---- Records supplied
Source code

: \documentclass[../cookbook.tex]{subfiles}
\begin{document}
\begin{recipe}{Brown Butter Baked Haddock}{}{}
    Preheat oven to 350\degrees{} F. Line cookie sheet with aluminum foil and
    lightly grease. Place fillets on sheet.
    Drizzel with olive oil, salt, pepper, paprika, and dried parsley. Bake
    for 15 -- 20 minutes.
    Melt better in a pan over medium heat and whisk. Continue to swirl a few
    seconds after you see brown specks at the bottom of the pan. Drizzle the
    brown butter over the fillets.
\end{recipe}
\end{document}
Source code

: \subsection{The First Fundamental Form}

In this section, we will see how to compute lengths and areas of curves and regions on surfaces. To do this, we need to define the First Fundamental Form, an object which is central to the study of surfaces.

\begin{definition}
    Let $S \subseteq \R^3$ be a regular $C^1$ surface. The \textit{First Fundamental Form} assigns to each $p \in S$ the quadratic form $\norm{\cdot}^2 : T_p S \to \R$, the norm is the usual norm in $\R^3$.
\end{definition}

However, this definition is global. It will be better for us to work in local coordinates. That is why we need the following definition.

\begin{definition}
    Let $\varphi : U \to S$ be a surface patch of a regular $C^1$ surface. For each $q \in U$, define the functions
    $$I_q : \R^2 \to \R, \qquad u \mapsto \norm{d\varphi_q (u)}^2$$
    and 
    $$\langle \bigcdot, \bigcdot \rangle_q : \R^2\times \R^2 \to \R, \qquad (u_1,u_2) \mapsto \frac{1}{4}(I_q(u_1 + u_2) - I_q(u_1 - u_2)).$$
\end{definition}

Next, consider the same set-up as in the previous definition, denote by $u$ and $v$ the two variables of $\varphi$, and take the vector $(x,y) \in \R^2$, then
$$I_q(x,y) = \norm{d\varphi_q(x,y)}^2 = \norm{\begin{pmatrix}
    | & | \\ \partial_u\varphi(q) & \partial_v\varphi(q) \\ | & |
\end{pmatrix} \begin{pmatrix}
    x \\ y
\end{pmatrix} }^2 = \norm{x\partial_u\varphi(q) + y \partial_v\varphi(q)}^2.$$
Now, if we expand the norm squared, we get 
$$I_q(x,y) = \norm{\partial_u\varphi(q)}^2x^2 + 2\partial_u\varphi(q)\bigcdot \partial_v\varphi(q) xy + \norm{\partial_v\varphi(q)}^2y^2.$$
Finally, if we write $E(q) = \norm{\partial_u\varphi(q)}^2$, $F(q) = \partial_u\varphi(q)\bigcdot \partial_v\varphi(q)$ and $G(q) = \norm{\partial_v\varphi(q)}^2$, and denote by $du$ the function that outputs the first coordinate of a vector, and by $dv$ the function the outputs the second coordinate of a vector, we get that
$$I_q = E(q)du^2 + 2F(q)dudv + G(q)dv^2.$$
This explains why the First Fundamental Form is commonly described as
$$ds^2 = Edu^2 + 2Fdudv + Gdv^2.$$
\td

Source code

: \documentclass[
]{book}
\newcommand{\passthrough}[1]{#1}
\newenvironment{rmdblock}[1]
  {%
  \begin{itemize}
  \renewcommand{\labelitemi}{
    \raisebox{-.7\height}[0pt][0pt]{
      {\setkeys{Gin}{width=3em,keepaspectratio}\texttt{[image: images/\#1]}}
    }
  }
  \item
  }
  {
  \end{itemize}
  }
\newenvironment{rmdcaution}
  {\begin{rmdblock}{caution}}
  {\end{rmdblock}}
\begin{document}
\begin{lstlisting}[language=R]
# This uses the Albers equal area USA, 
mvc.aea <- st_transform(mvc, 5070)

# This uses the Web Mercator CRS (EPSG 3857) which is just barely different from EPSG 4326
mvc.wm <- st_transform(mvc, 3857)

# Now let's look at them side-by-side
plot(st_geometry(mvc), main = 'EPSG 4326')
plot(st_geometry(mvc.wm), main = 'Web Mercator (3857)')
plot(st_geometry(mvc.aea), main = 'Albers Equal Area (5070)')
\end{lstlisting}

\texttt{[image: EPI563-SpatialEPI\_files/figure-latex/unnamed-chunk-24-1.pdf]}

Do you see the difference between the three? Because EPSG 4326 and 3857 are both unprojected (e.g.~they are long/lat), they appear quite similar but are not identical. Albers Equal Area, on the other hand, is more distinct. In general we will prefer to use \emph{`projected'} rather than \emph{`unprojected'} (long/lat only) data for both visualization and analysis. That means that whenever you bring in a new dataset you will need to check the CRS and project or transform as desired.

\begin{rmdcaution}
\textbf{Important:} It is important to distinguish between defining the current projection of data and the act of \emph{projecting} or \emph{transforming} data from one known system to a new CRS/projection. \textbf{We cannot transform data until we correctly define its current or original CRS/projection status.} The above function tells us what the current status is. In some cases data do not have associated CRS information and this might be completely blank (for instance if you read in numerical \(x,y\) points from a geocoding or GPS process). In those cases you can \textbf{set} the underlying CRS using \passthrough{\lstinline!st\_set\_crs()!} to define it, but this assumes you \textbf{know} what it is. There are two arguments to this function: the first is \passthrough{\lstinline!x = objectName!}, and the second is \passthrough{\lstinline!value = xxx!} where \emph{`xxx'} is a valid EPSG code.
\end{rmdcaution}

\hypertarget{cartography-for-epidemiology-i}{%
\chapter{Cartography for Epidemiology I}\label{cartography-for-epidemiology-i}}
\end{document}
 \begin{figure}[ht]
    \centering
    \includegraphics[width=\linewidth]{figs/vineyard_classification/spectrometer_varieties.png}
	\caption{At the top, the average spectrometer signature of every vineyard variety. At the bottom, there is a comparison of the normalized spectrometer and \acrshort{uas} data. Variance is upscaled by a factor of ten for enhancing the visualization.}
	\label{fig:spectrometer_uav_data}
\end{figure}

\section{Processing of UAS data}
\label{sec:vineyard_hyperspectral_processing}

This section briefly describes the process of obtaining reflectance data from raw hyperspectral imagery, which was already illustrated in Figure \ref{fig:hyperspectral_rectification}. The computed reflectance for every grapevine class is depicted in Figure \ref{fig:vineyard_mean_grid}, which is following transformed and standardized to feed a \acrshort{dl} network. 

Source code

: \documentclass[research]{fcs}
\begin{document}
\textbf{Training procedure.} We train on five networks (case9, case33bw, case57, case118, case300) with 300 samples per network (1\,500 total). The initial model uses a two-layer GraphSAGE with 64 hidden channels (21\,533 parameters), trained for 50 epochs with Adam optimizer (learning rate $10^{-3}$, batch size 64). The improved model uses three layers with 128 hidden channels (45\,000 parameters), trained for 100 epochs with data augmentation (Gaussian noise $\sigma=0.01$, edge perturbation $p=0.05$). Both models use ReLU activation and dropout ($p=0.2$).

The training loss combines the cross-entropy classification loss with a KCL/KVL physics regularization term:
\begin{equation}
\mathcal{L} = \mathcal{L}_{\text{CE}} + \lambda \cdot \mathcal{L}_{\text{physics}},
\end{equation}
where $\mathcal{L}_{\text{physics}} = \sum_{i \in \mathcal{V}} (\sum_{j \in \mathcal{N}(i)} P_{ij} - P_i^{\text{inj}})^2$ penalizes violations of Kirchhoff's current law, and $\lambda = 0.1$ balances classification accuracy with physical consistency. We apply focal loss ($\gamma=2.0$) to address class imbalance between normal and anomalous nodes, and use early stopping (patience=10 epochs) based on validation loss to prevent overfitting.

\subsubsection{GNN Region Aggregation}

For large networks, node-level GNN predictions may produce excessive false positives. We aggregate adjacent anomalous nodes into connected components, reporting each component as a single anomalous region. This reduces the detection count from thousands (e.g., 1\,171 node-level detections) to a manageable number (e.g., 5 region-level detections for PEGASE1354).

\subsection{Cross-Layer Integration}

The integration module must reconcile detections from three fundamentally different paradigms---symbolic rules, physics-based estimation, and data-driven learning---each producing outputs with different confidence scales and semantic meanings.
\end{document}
--------
Retype every entry above, word for word.

◆ Result of the task ◆
Source code

: \documentclass[../cookbook.tex]{subfiles}
\begin{document}
\begin{recipe}{Brown Butter Baked Haddock}{}{}
    Preheat oven to 350\degrees{} F. Line cookie sheet with aluminum foil and
    lightly grease. Place fillets on sheet.
    Drizzel with olive oil, salt, pepper, paprika, and dried parsley. Bake
    for 15 -- 20 minutes.
    Melt better in a pan over medium heat and whisk. Continue to swirl a few
    seconds after you see brown specks at the bottom of the pan. Drizzle the
    brown butter over the fillets.
\end{recipe}
\end{document}
Source code

: \subsection{The First Fundamental Form}

In this section, we will see how to compute lengths and areas of curves and regions on surfaces. To do this, we need to define the First Fundamental Form, an object which is central to the study of surfaces.

\begin{definition}
    Let $S \subseteq \R^3$ be a regular $C^1$ surface. The \textit{First Fundamental Form} assigns to each $p \in S$ the quadratic form $\norm{\cdot}^2 : T_p S \to \R$, the norm is the usual norm in $\R^3$.
\end{definition}

However, this definition is global. It will be better for us to work in local coordinates. That is why we need the following definition.

\begin{definition}
    Let $\varphi : U \to S$ be a surface patch of a regular $C^1$ surface. For each $q \in U$, define the functions
    $$I_q : \R^2 \to \R, \qquad u \mapsto \norm{d\varphi_q (u)}^2$$
    and 
    $$\langle \bigcdot, \bigcdot \rangle_q : \R^2\times \R^2 \to \R, \qquad (u_1,u_2) \mapsto \frac{1}{4}(I_q(u_1 + u_2) - I_q(u_1 - u_2)).$$
\end{definition}

Next, consider the same set-up as in the previous definition, denote by $u$ and $v$ the two variables of $\varphi$, and take the vector $(x,y) \in \R^2$, then
$$I_q(x,y) = \norm{d\varphi_q(x,y)}^2 = \norm{\begin{pmatrix}
    | & | \\ \partial_u\varphi(q) & \partial_v\varphi(q) \\ | & |
\end{pmatrix} \begin{pmatrix}
    x \\ y
\end{pmatrix} }^2 = \norm{x\partial_u\varphi(q) + y \partial_v\varphi(q)}^2.$$
Now, if we expand the norm squared, we get 
$$I_q(x,y) = \norm{\partial_u\varphi(q)}^2x^2 + 2\partial_u\varphi(q)\bigcdot \partial_v\varphi(q) xy + \norm{\partial_v\varphi(q)}^2y^2.$$
Finally, if we write $E(q) = \norm{\partial_u\varphi(q)}^2$, $F(q) = \partial_u\varphi(q)\bigcdot \partial_v\varphi(q)$ and $G(q) = \norm{\partial_v\varphi(q)}^2$, and denote by $du$ the function that outputs the first coordinate of a vector, and by $dv$ the function the outputs the second coordinate of a vector, we get that
$$I_q = E(q)du^2 + 2F(q)dudv + G(q)dv^2.$$
This explains why the First Fundamental Form is commonly described as
$$ds^2 = Edu^2 + 2Fdudv + Gdv^2.$$
\td

Source code

: \documentclass[
]{book}
\newcommand{\passthrough}[1]{#1}
\newenvironment{rmdblock}[1]
  {%
  \begin{itemize}
  \renewcommand{\labelitemi}{
    \raisebox{-.7\height}[0pt][0pt]{
      {\setkeys{Gin}{width=3em,keepaspectratio}\texttt{[image: images/\#1]}}
    }
  }
  \item
  }
  {
  \end{itemize}
  }
\newenvironment{rmdcaution}
  {\begin{rmdblock}{caution}}
  {\end{rmdblock}}
\begin{document}
\begin{lstlisting}[language=R]
# This uses the Albers equal area USA, 
mvc.aea <- st_transform(mvc, 5070)

# This uses the Web Mercator CRS (EPSG 3857) which is just barely different from EPSG 4326
mvc.wm <- st_transform(mvc, 3857)

# Now let's look at them side-by-side
plot(st_geometry(mvc), main = 'EPSG 4326')
plot(st_geometry(mvc.wm), main = 'Web Mercator (3857)')
plot(st_geometry(mvc.aea), main = 'Albers Equal Area (5070)')
\end{lstlisting}

\texttt{[image: EPI563-SpatialEPI\_files/figure-latex/unnamed-chunk-24-1.pdf]}

Do you see the difference between the three? Because EPSG 4326 and 3857 are both unprojected (e.g.~they are long/lat), they appear quite similar but are not identical. Albers Equal Area, on the other hand, is more distinct. In general we will prefer to use \emph{`projected'} rather than \emph{`unprojected'} (long/lat only) data for both visualization and analysis. That means that whenever you bring in a new dataset you will need to check the CRS and project or transform as desired.

\begin{rmdcaution}
\textbf{Important:} It is important to distinguish between defining the current projection of data and the act of \emph{projecting} or \emph{transforming} data from one known system to a new CRS/projection. \textbf{We cannot transform data until we correctly define its current or original CRS/projection status.} The above function tells us what the current status is. In some cases data do not have associated CRS information and this might be completely blank (for instance if you read in numerical \(x,y\) points from a geocoding or GPS process). In those cases you can \textbf{set} the underlying CRS using \passthrough{\lstinline!st\_set\_crs()!} to define it, but this assumes you \textbf{know} what it is. There are two arguments to this function: the first is \passthrough{\lstinline!x = objectName!}, and the second is \passthrough{\lstinline!value = xxx!} where \emph{`xxx'} is a valid EPSG code.
\end{rmdcaution}

\hypertarget{cartography-for-epidemiology-i}{%
\chapter{Cartography for Epidemiology I}\label{cartography-for-epidemiology-i}}
\end{document}
 \begin{figure}[ht]
    \centering
    \includegraphics[width=\linewidth]{figs/vineyard_classification/spectrometer_varieties.png}
	\caption{At the top, the average spectrometer signature of every vineyard variety. At the bottom, there is a comparison of the normalized spectrometer and \acrshort{uas} data. Variance is upscaled by a factor of ten for enhancing the visualization.}
	\label{fig:spectrometer_uav_data}
\end{figure}

\section{Processing of UAS data}
\label{sec:vineyard_hyperspectral_processing}

This section briefly describes the process of obtaining reflectance data from raw hyperspectral imagery, which was already illustrated in Figure \ref{fig:hyperspectral_rectification}. The computed reflectance for every grapevine class is depicted in Figure \ref{fig:vineyard_mean_grid}, which is following transformed and standardized to feed a \acrshort{dl} network. 

Source code

: \documentclass[research]{fcs}
\begin{document}
\textbf{Training procedure.} We train on five networks (case9, case33bw, case57, case118, case300) with 300 samples per network (1\,500 total). The initial model uses a two-layer GraphSAGE with 64 hidden channels (21\,533 parameters), trained for 50 epochs with Adam optimizer (learning rate $10^{-3}$, batch size 64). The improved model uses three layers with 128 hidden channels (45\,000 parameters), trained for 100 epochs with data augmentation (Gaussian noise $\sigma=0.01$, edge perturbation $p=0.05$). Both models use ReLU activation and dropout ($p=0.2$).

The training loss combines the cross-entropy classification loss with a KCL/KVL physics regularization term:
\begin{equation}
\mathcal{L} = \mathcal{L}_{\text{CE}} + \lambda \cdot \mathcal{L}_{\text{physics}},
\end{equation}
where $\mathcal{L}_{\text{physics}} = \sum_{i \in \mathcal{V}} (\sum_{j \in \mathcal{N}(i)} P_{ij} - P_i^{\text{inj}})^2$ penalizes violations of Kirchhoff's current law, and $\lambda = 0.1$ balances classification accuracy with physical consistency. We apply focal loss ($\gamma=2.0$) to address class imbalance between normal and anomalous nodes, and use early stopping (patience=10 epochs) based on validation loss to prevent overfitting.

\subsubsection{GNN Region Aggregation}

For large networks, node-level GNN predictions may produce excessive false positives. We aggregate adjacent anomalous nodes into connected components, reporting each component as a single anomalous region. This reduces the detection count from thousands (e.g., 1\,171 node-level detections) to a manageable number (e.g., 5 region-level detections for PEGASE1354).

\subsection{Cross-Layer Integration}

The integration module must reconcile detections from three fundamentally different paradigms---symbolic rules, physics-based estimation, and data-driven learning---each producing outputs with different confidence scales and semantic meanings.
\end{document}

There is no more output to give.